So what does the reviewer do?  Do they assume the author(s) has picked an obscure statistical methods for data analysis correctly? OR Do they educate themselves on the method and consider whether it is appropriate for the type of data?

Of course, this assumes that the reviewer is well enough trained in statistical methods to recognize what assumptions are needed to be fulfilled in order to use any given method.  While the previous generation of researchers certainly knew how to check for gross violations of underlying statistical assumptions in ANOVA and other linear models, some understood the assumptions underlying SEM and its variants, when it gets to hazard rate models, logit and probit models, and other such models only a handful new.  I wonder today how many newly trained behavioral PhD’s could say the same????

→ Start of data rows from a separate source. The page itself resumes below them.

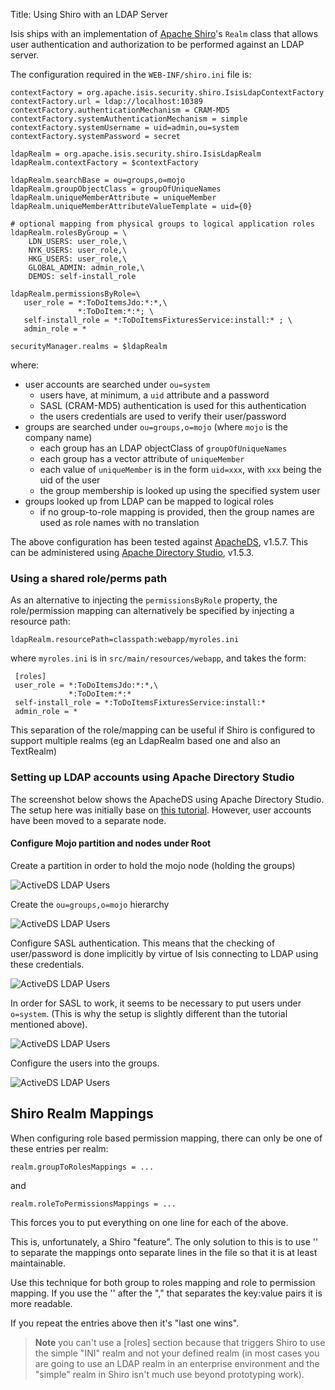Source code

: Title: Using Shiro with an LDAP Server

[//]: # (content copied to _user-guide_security_configuring-shiro)


Isis ships with an implementation of [Apache Shiro](http://shiro.apache.org)'s `Realm` class that allows user authentication and authorization to be performed against an LDAP server.

The configuration required in the `WEB-INF/shiro.ini` file is:

    contextFactory = org.apache.isis.security.shiro.IsisLdapContextFactory
    contextFactory.url = ldap://localhost:10389
    contextFactory.authenticationMechanism = CRAM-MD5
    contextFactory.systemAuthenticationMechanism = simple
    contextFactory.systemUsername = uid=admin,ou=system
    contextFactory.systemPassword = secret
    
    ldapRealm = org.apache.isis.security.shiro.IsisLdapRealm
    ldapRealm.contextFactory = $contextFactory
    
    ldapRealm.searchBase = ou=groups,o=mojo
    ldapRealm.groupObjectClass = groupOfUniqueNames
    ldapRealm.uniqueMemberAttribute = uniqueMember
    ldapRealm.uniqueMemberAttributeValueTemplate = uid={0}
    
    # optional mapping from physical groups to logical application roles
    ldapRealm.rolesByGroup = \
        LDN_USERS: user_role,\
        NYK_USERS: user_role,\
        HKG_USERS: user_role,\
        GLOBAL_ADMIN: admin_role,\
        DEMOS: self-install_role
    
    ldapRealm.permissionsByRole=\
       user_role = *:ToDoItemsJdo:*:*,\
                   *:ToDoItem:*:*; \
       self-install_role = *:ToDoItemsFixturesService:install:* ; \
       admin_role = *
    
    securityManager.realms = $ldapRealm

where:

* user accounts are searched under `ou=system`
  * users have, at minimum, a `uid` attribute and a password
  * SASL (CRAM-MD5) authentication is used for this authentication
  * the users credentials are used to verify their user/password
* groups are searched under `ou=groups,o=mojo` (where `mojo` is the company name)
  * each group has an LDAP objectClass of `groupOfUniqueNames`
  * each group has a vector attribute of `uniqueMember`
  * each value of `uniqueMember` is in the form `uid=xxx`, with `xxx` being the uid of the user
  * the group membership is looked up using the specified system user
* groups looked up from LDAP can be mapped to logical roles
  * if no group-to-role mapping is provided, then the group names are used as role names with no translation

The above configuration has been tested against [ApacheDS](http://directory.apache.org/apacheds/), v1.5.7.  This can be administered using [Apache Directory Studio](http://directory.apache.org/studio/), v1.5.3.

### Using a shared role/perms path

As an alternative to injecting the `permissionsByRole` property, the role/permission mapping can alternatively be specified by injecting a resource path:

    ldapRealm.resourcePath=classpath:webapp/myroles.ini

where `myroles.ini` is in `src/main/resources/webapp`, and takes the form:

     [roles]
     user_role = *:ToDoItemsJdo:*:*,\
                 *:ToDoItem:*:*
     self-install_role = *:ToDoItemsFixturesService:install:*
     admin_role = *

This separation of the role/mapping can be useful if Shiro is configured to support multiple realms (eg an LdapRealm based one and also an TextRealm)

### Setting up LDAP accounts using Apache Directory Studio

The screenshot below shows the ApacheDS using Apache Directory Studio.  The setup here was initially base on [this tutorial](http://krams915.blogspot.co.uk/2011/01/ldap-apache-directory-studio-basic.html).  However, user accounts have been moved to a separate node.

#### Configure Mojo partition and nodes under Root

Create a partition in order to hold the mojo node (holding the groups)

![ActiveDS LDAP Users](resources/activeds-ldap-mojo-partition.png)

Create the `ou=groups,o=mojo` hierarchy

![ActiveDS LDAP Users](resources/activeds-ldap-mojo-root-dse.png)

Configure SASL authentication.  This means that the checking of user/password is done implicitly by virtue of Isis connecting to LDAP using these credentials.

![ActiveDS LDAP Users](resources/activeds-ldap-sasl-authentication.png)

In order for SASL to work, it seems to be necessary to put users under `o=system`.  (This is why the setup is slightly different than the tutorial mentioned above).

![ActiveDS LDAP Users](resources/activeds-ldap-users.png)

Configure the users into the groups.

![ActiveDS LDAP Users](resources/activeds-ldap-groups.png)


## Shiro Realm Mappings

When configuring role based permission mapping, there can only be one of these entries per realm:

    realm.groupToRolesMappings = ...

and

    realm.roleToPermissionsMappings = ...

This forces you to put everything on one line for each of the above.

This is, unfortunately, a Shiro "feature".  The only solution to this is to use '\' to separate the mappings onto separate lines in the file so that it is at least maintainable. 

Use this technique for both group to roles mapping and role to permission mapping. If you use the '\' after the "," that separates the key:value pairs it is more readable.

If you repeat the entries above then it's "last one wins".



> **Note** you can't use a [roles] section because that triggers Shiro to use the simple "INI" realm and not your defined realm (in most cases you are going to use an LDAP realm in an enterprise environment and the "simple" realm in Shiro isn't much use beyond prototyping work).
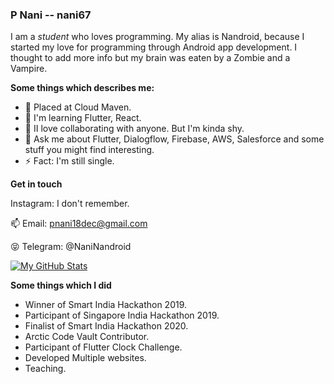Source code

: 
### P Nani -- nani67

I am a _student_ who loves programming. My alias is Nandroid, because I started my love for programming through Android app development. I thought to add more info but my brain was eaten by a Zombie and a Vampire. 

**Some things which describes me:**

- 🔭 Placed at Cloud Maven.
- 🌱 I'm learning Flutter, React.
- 👯 II love collaborating with anyone. But I'm kinda shy.
- 💬 Ask me about Flutter, Dialogflow, Firebase, AWS, Salesforce and some stuff you might find interesting.
- ⚡ Fact: I'm still single.

**Get in touch**

Instagram: I don't remember.

📫 Email: pnani18dec@gmail.com

😝 Telegram: @NaniNandroid

[![My GitHub Stats](https://github-readme-stats.vercel.app/api?username=nani67)](https://github.com/nani67/github-readme-stats)

**Some things which I did**

- Winner of Smart India Hackathon 2019.
- Participant of Singapore India Hackathon 2019.
- Finalist of Smart India Hackathon 2020.
- Arctic Code Vault Contributor.
- Participant of Flutter Clock Challenge.
- Developed Multiple websites.
- Teaching.
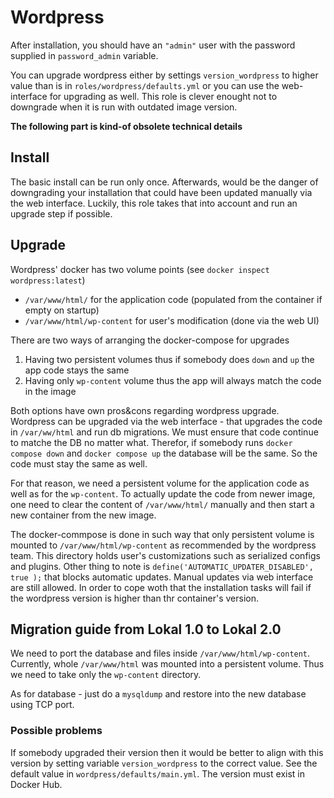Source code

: # Wordpress

After installation, you should have an `"admin"` user with the password supplied
in `password_admin` variable.

You can upgrade wordpress either by settings `version_wordpress` to higher value
than is in `roles/wordpress/defaults.yml` or you can use the web-interface for
upgrading as well. This role is clever enought not to downgrade when it is run
with outdated image version.

**The following part is kind-of obsolete technical details**

## Install

The basic install can be run only once. Afterwards, would be the danger of downgrading your
installation that could have been updated manually via the web interface. Luckily, this role
takes that into account and run an upgrade step if possible.

## Upgrade

Wordpress' docker has two volume points (see `docker inspect wordpress:latest`)
- `/var/www/html/` for the application code (populated from the container if empty on startup)
- `/var/www/html/wp-content` for user's modification (done via the web UI)

There are two ways of arranging the docker-compose for upgrades

1. Having two persistent volumes thus if somebody does `down` and `up` the app code stays the same
2. Having only `wp-content` volume thus the app will always match the code in the image

Both options have own pros&cons regarding wordpress upgrade. Wordpress can be upgraded via the web
interface - that upgrades the code in `/var/ww/html` and run db migrations. We must ensure that code continue to matche the DB no matter what. Therefor, if somebody runs `docker compose down`
and `docker compose up` the database will be the same. So the code must stay the same as well.

For that reason, we need a persistent volume for the application code as well as for the `wp-content`.
To actually update the code from newer image, one need to clear the content of `/var/www/html/` manually
and then start a new container from the new image.

The docker-commpose is done in such way that only persistent volume is mounted to
`/var/www/html/wp-content` as recommended by the wordpress team. This directory
holds user's customizations such as serialized configs and plugins.
Other thing to note is `define('AUTOMATIC_UPDATER_DISABLED', true );` that blocks
automatic updates. Manual updates via web interface are still allowed. In order to
cope woth that the installation tasks will fail if the wordpress version is higher
than thr container's version.

## Migration guide from Lokal 1.0 to Lokal 2.0

We need to port the database and files inside `/var/www/html/wp-content`. Currently,
whole `/var/www/html` was mounted into a persistent volume. Thus we need to take only
the `wp-content` directory.

As for database - just do a `mysqldump` and restore into the new database using TCP port.

### Possible problems

If somebody upgraded their version then it would be better to align with this version
by setting variable `version_wordpress` to the correct value. See the default value
in `wordpress/defaults/main.yml`. The version must exist in Docker Hub.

The beauty is that if a reviewer has any basic knowledge of model assumptions that need to be fulfilled in general, our good friend “google” can help you find what the assumptions are for models that you many not have heard of.  For example, this week I had a paper that employed Poisson log linear regression models in my doctoral class.  While I had heard of Poisson distribution and I had heard of log linear regressions, this is the first time I had heard this combination.  Yep, after 30 years in the business, a new one.

So what did I do, I went to my trusty “google” and looked for “Assumptions underlying Poisson loglinear regression models.”  The first thing that popped up was that the dependent variable is suppose to be count data that was theoretically unbounded at the upper end of the distribution. (“If the data are anything but non-negative integers that are (in principle, at least) unbounded, Poisson regression is the wrong model to use. “) Whoops, the data had only three values 0, 1, 2.  Well that suggests further research is necessary by the reviewer and at least a strongly worded review note should result.  [Second aside: I will find out whether my doctoral students read this blog when I see whether they bring up the point in class!]

Unfortunately this is a real example of a paper that is in the later rounds of review at a major journal (NOT BRIA of course).  It will be interesting to see if the journal review process catches it and whether the data stand up to proper statistical analysis (likely an ordered probit but I could be wrong)!